Mendengar kata-kata itu, Carlyle, yang sedang melamun, matanya mulai menyala karena tekad. Dia perlahan menggelengkan kepalanya.
“Menata? Apa maksudmu memilah? Apa yang perlu ditakutkan, pria yang tidak punya apa-apa?”
“Carlyle……?”
“Terima kasih, Decker. Aku sudah mengambil keputusan. Saya tidak akan mundur.”
“Itu, itu bagus…… Tapi apa yang kamu bicarakan tentang mundur, dan sebagainya?”
Namun, Carlyle tidak menjawab pertanyaan Decker dan segera pergi.
Decker yang tertinggal dan Asha yang memperhatikan keduanya dari kejauhan hanya bisa memiringkan kepala dengan bingung.
* * *
Setelah itu, sikap Carlyle berubah.
Dia memutuskan untuk tidak menjadi takut dan ragu-ragu lagi.
“Hati-hati. Saya akan selalu berdoa untuk keselamatan Anda.”
Ia mencium punggung tangan Asha yang baru pertama kali berangkat ke ibu kota setelah sekian lama, dengan bibir penuh ketulusan, dan mulai mengumpulkan kekuatan lebih aktif untuk melakukan serangan balik.
Sikap seperti itu sudah cukup untuk memenangkan hati para pembantu Asha, Lionel dan Giles.
“Count Pervaz bekerja lebih baik dari yang saya kira. Jika ini terus berlanjut, tidak buruk menjaga hubungan dengannya, bukan?”
“Tuan Raphelt benar. Sejujurnya, saya tidak menyangka dia akan menjadi sekutu yang kuat.”
Namun, Asha, yang mendengarkan kata-kata mereka dengan acuh tak acuh, tidak merasa begitu segar.
‘Saya ingin berbicara dengan Count Pervaz sendirian… tapi sepertinya saya tidak dapat menemukan tempat.’
Ada banyak mata yang mengawasi, dan campur tangan Sebastian sangat mengganggu. Faktanya, ada juga masalah karena tidak tahu harus berkata apa jika dia ditinggal sendirian bersama Carlyle.
Tetapi bahkan Asha, yang secara emosional blak-blakan, dapat dengan jelas merasakan kesemutan di hatinya setiap kali matanya bertemu dengan mata Carlyle.
Jantungnya berdebar kencang setiap kali dia merasakan tatapan Carlyle semakin dalam, dan dia merasa sesak setiap kali mengingat malam yang dia habiskan bersamanya.
‘Aku harus melakukan sesuatu.
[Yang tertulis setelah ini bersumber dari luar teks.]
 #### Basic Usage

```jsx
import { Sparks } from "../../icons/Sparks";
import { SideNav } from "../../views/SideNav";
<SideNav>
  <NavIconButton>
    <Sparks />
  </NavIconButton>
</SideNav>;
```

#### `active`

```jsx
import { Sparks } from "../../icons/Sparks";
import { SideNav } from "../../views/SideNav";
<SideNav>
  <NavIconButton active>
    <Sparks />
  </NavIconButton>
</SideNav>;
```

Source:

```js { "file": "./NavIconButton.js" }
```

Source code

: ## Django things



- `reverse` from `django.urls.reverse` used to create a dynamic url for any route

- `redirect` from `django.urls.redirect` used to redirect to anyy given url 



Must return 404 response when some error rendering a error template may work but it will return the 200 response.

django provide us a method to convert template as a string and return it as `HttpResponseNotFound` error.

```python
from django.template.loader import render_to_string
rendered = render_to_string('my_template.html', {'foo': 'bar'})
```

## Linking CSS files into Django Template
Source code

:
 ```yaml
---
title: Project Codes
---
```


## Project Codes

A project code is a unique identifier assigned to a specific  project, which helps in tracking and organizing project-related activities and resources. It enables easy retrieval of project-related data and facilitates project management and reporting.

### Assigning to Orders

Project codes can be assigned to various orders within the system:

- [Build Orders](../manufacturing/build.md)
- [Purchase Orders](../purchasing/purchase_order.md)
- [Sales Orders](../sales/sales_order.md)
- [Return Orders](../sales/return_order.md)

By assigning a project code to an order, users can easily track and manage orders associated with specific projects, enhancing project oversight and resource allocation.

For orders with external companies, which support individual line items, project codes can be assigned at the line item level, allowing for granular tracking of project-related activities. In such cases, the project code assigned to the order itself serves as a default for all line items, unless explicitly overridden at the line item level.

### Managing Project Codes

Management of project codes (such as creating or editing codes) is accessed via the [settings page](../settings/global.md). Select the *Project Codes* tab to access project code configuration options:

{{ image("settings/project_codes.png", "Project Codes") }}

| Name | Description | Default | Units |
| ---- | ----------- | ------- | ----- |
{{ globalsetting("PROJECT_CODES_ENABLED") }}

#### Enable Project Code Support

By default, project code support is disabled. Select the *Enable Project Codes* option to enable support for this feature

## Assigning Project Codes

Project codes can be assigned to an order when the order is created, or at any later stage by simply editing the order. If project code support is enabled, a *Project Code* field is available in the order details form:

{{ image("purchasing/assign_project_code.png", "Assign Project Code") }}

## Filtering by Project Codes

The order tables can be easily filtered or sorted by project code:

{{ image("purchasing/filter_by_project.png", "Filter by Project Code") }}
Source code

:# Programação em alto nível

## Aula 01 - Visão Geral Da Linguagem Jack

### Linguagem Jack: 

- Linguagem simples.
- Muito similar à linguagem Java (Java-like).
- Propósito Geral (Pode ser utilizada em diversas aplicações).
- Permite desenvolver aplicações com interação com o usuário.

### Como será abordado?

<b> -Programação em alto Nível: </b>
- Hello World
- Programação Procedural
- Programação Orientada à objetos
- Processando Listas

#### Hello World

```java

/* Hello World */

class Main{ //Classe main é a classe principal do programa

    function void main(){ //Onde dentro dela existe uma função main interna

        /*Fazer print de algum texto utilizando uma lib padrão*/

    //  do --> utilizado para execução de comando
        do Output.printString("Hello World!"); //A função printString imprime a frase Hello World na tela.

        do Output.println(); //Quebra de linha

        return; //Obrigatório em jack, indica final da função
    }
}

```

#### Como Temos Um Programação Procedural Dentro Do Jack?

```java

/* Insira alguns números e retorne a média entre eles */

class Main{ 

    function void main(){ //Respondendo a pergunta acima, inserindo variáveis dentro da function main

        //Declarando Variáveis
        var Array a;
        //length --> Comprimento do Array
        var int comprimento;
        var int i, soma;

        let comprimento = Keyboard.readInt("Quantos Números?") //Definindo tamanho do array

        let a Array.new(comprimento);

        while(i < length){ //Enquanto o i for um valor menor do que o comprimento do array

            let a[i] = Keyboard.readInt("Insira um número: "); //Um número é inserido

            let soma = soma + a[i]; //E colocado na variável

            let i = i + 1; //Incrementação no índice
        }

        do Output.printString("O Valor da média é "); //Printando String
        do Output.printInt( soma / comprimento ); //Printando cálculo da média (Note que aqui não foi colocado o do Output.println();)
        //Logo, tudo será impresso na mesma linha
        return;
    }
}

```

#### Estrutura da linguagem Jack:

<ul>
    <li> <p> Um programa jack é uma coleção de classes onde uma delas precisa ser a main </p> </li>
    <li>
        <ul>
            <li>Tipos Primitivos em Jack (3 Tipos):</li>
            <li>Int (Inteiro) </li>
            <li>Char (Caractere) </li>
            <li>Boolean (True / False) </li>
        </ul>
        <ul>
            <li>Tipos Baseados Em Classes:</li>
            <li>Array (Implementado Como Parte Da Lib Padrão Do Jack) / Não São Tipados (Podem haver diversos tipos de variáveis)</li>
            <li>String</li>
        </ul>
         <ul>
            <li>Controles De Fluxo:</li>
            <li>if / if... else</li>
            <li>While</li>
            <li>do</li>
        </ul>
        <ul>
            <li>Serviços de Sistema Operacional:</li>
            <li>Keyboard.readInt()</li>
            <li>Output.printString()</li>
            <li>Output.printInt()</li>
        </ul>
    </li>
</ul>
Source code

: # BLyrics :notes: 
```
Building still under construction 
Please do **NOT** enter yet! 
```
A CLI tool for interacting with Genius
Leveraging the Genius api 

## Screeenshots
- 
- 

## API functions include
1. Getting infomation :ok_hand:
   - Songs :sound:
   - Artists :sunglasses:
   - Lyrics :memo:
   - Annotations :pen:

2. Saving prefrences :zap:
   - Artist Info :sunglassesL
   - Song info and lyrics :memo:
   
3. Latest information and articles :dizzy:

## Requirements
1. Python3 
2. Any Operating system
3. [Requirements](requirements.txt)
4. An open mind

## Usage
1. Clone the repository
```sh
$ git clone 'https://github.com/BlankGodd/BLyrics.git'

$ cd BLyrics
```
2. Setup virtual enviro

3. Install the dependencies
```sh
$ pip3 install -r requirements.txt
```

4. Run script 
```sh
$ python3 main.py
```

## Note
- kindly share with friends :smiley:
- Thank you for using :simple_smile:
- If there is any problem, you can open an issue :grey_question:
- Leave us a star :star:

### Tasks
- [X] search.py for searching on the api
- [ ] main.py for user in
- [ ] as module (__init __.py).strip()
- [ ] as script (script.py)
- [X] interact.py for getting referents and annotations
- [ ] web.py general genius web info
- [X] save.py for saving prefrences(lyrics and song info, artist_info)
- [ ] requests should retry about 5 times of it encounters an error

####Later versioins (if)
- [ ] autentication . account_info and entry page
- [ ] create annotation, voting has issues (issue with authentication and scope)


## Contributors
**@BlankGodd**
Ini tidak bisa dilanjutkan. Tapi apa dan bagaimana…?’
Bahkan saat bertemu dengan kaisar dan bangsawan di ibu kota, Asha terus memikirkan Carlyle. Lalu, di tengah kekhawatirannya, Asha tiba-tiba teringat pada pedang yang dipesannya di ‘Senar Villeman’ beberapa waktu lalu. Itu adalah sesuatu yang dia pesan setelah melihat pedang Carlyle kasar dan tumpul.
Segera setelah dia menyelesaikan pekerjaannya di ibu kota, dia pergi ke bengkel dan mencari pedang yang dia pesan.
‘Apakah dia akan menyukainya?’
Sedikit rona merah muncul di pipi Asha saat dia mengelus pedang yang terhunus mulus itu.
Mirip dengan perasaan seorang anak kecil yang kikuk dengan emosi, memberikan permen yang disembunyikan secara diam-diam kepada orang yang ia taksir, namun Asha sendiri tidak menyadarinya sama sekali.
* * *
“Wow! Itu adalah pedang ‘Senar Vilman’!”
“Ya ampun, aku tidak pernah menyangka akan melihat pedang ini dengan mataku sendiri!”
Carlyle memiringkan kepalanya saat dia melihat para Ksatria Haven berkumpul di sekitar pedang yang dia terima sebagai hadiah dari Asha.
“Apa hebatnya?”
“’Senar Vilman’ adalah bengkel pedang yang menduduki peringkat lima besar di dunia! Apakah kamu tidak tahu?”
“Dikatakan sangat berharga. Pedang ini saja pasti harganya sama dengan sebuah rumah mewah, kan?”
“Harganya penting, tapi sangat populer sehingga daftar tunggunya panjang. Kudengar bahkan keluarga kerajaan pun tidak bisa memesan lebih dari satu dalam satu waktu.”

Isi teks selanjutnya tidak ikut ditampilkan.